Brief:
Copy the lines below verbatim. Begin with the first and end with the line containing "Seja $\Omega \subseteq".

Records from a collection
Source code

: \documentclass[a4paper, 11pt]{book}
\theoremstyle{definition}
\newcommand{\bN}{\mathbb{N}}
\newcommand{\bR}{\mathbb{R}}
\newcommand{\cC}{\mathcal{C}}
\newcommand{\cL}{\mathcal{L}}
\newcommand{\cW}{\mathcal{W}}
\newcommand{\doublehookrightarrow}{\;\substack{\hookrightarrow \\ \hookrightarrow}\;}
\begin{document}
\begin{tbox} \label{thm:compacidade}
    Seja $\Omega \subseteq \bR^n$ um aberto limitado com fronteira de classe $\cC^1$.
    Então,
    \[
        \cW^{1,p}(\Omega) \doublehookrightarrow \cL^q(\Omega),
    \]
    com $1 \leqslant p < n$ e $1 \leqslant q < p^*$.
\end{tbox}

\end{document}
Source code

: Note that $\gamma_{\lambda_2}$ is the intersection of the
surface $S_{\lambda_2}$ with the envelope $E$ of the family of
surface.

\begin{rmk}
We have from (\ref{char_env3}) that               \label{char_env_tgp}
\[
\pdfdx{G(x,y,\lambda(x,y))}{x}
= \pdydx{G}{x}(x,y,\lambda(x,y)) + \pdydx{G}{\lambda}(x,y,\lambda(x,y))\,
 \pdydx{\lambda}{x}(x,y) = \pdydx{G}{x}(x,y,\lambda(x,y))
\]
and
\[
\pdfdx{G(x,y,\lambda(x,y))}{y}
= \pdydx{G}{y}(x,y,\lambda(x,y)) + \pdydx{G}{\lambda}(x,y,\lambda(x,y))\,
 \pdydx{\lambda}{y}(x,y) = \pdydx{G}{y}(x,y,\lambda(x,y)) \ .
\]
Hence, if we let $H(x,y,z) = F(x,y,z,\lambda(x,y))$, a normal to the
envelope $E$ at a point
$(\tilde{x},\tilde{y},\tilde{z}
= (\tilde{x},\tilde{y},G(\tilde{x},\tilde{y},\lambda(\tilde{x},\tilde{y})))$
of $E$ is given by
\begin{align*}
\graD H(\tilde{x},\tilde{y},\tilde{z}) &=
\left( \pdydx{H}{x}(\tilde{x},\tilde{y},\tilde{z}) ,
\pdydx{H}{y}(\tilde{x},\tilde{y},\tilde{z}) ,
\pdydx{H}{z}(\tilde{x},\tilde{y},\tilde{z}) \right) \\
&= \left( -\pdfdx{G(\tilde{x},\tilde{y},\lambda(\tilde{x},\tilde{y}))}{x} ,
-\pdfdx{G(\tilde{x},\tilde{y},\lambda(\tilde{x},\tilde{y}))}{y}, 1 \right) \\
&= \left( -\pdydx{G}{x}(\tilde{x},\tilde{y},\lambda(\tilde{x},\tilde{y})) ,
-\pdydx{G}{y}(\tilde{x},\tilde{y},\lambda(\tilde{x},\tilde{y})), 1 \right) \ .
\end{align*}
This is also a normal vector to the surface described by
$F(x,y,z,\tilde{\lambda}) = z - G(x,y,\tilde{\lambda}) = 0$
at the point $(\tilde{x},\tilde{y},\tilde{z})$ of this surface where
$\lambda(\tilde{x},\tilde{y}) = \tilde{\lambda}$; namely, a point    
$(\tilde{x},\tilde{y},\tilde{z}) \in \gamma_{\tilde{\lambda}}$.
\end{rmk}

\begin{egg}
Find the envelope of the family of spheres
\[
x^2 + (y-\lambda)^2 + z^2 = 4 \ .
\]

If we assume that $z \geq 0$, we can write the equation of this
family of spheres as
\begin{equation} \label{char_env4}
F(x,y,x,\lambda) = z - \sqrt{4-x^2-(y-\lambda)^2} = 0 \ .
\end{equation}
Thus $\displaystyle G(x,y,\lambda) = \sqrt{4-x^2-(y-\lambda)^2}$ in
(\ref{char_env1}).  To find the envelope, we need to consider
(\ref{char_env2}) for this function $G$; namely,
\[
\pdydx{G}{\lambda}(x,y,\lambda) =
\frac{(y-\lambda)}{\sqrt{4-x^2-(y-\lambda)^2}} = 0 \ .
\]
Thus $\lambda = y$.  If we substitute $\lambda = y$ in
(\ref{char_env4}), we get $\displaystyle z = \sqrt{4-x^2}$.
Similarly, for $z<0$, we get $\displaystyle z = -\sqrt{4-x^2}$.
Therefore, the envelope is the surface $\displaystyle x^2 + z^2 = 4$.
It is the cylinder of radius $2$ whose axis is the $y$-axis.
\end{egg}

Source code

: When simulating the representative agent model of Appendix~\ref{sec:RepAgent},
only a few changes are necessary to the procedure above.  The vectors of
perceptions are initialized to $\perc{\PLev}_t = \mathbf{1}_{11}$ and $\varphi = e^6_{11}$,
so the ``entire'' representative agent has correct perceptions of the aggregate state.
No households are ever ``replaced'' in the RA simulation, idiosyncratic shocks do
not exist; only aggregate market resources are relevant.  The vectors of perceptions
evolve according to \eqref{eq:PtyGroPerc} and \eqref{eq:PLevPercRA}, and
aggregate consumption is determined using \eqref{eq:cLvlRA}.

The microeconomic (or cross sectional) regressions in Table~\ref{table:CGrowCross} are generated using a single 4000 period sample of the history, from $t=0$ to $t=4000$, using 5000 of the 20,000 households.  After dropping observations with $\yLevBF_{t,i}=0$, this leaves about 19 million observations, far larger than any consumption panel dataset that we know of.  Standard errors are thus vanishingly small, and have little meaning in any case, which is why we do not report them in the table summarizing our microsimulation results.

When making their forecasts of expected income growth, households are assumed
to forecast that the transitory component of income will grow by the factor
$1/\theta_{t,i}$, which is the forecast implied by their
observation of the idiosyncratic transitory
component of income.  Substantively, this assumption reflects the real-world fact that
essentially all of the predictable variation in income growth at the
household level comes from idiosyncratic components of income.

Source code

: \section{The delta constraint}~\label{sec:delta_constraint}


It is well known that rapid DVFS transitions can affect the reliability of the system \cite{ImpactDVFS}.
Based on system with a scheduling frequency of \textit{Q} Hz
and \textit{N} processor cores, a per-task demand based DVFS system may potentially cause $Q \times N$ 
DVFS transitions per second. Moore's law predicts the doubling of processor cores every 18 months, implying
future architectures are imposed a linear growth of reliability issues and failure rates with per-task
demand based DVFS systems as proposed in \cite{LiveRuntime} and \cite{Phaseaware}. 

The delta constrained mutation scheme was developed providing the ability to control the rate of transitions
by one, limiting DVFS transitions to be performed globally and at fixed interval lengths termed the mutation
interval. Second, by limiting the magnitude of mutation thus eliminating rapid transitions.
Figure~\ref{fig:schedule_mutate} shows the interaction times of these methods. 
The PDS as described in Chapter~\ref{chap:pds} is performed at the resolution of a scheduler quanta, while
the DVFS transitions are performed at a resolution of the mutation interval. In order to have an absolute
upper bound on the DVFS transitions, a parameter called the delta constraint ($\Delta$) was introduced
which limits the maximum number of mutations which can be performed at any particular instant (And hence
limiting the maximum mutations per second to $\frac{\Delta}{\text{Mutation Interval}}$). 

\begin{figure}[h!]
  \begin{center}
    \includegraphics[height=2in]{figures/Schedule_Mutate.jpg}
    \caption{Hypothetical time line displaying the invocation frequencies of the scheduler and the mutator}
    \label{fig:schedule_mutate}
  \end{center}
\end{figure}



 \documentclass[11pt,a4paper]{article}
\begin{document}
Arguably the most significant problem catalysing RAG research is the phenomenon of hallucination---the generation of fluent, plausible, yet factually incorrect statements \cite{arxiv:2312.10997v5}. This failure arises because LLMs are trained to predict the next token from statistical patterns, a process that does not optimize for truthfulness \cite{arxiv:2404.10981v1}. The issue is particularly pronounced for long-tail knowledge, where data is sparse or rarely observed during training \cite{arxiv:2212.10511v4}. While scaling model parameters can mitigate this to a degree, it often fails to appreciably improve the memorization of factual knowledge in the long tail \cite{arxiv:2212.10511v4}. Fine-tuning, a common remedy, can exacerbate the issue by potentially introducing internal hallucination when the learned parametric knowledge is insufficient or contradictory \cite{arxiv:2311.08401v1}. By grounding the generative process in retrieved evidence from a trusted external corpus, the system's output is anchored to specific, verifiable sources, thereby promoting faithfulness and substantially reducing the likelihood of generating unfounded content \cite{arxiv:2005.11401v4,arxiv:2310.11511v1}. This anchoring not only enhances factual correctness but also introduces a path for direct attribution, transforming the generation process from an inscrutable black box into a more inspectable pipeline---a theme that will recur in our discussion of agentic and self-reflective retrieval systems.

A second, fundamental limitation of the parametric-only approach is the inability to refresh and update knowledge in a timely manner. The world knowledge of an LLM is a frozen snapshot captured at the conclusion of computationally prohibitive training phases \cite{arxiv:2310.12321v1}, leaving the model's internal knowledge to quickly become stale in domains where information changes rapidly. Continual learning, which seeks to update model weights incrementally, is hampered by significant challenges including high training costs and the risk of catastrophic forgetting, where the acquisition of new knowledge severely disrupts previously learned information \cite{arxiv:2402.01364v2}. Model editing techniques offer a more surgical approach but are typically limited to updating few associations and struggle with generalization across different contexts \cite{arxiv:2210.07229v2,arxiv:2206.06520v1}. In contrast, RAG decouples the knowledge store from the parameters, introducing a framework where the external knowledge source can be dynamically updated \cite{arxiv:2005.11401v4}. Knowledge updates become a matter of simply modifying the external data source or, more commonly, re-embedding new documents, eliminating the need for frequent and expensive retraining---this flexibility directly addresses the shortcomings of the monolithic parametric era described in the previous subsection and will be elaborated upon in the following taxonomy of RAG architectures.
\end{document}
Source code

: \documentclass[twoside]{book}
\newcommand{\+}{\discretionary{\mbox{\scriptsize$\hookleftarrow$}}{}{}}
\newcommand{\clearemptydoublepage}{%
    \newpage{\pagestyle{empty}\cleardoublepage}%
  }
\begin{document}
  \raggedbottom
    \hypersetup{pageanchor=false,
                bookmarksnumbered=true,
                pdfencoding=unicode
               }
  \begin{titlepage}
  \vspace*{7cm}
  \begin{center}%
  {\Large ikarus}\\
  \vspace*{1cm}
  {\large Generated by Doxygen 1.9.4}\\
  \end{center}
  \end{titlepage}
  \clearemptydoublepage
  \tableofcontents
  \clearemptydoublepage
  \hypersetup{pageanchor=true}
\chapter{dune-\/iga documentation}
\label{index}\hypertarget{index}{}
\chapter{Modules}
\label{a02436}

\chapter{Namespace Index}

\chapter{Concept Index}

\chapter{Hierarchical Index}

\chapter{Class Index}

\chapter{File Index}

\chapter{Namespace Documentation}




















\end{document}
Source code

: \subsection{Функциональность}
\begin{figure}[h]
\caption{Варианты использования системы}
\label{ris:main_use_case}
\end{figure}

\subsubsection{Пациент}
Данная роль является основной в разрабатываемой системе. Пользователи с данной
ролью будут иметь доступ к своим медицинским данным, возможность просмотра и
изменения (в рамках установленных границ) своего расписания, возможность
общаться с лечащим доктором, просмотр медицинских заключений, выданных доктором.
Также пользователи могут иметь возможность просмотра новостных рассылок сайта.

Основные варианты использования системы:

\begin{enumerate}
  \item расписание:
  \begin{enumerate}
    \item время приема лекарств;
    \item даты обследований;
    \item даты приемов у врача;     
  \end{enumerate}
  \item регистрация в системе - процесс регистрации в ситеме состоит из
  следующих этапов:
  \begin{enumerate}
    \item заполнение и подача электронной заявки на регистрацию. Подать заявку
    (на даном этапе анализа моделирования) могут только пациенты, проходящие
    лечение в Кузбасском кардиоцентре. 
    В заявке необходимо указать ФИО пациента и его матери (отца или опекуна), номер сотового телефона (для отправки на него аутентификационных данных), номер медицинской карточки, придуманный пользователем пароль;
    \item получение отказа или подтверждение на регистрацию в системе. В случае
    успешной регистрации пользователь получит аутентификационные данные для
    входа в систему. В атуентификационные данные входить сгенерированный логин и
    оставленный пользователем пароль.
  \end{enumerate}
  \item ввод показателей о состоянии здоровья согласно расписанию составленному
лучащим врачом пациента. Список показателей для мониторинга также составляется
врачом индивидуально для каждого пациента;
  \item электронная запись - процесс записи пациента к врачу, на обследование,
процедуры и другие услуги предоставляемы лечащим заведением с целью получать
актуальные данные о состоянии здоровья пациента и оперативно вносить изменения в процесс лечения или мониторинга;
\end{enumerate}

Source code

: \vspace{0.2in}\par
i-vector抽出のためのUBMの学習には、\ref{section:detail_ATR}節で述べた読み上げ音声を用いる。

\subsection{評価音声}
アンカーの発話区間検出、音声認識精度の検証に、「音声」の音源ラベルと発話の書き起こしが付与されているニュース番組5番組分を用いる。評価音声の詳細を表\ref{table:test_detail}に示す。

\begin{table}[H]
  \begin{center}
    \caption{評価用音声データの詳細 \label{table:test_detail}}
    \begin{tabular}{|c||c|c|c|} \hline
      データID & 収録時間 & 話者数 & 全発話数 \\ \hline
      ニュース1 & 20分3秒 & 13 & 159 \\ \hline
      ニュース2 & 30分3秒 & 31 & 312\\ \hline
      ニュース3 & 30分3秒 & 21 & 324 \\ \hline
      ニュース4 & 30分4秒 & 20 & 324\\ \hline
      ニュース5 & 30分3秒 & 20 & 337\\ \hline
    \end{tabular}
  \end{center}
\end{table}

Worked solution:
Source code

: \documentclass[a4paper, 11pt]{book}
\theoremstyle{definition}
\newcommand{\bN}{\mathbb{N}}
\newcommand{\bR}{\mathbb{R}}
\newcommand{\cC}{\mathcal{C}}
\newcommand{\cL}{\mathcal{L}}
\newcommand{\cW}{\mathcal{W}}
\newcommand{\doublehookrightarrow}{\;\substack{\hookrightarrow \\ \hookrightarrow}\;}
\begin{document}
\begin{tbox} \label{thm:compacidade}
    Seja $\Omega \subseteq \bR^n$ um aberto limitado com fronteira de classe $\cC^1$.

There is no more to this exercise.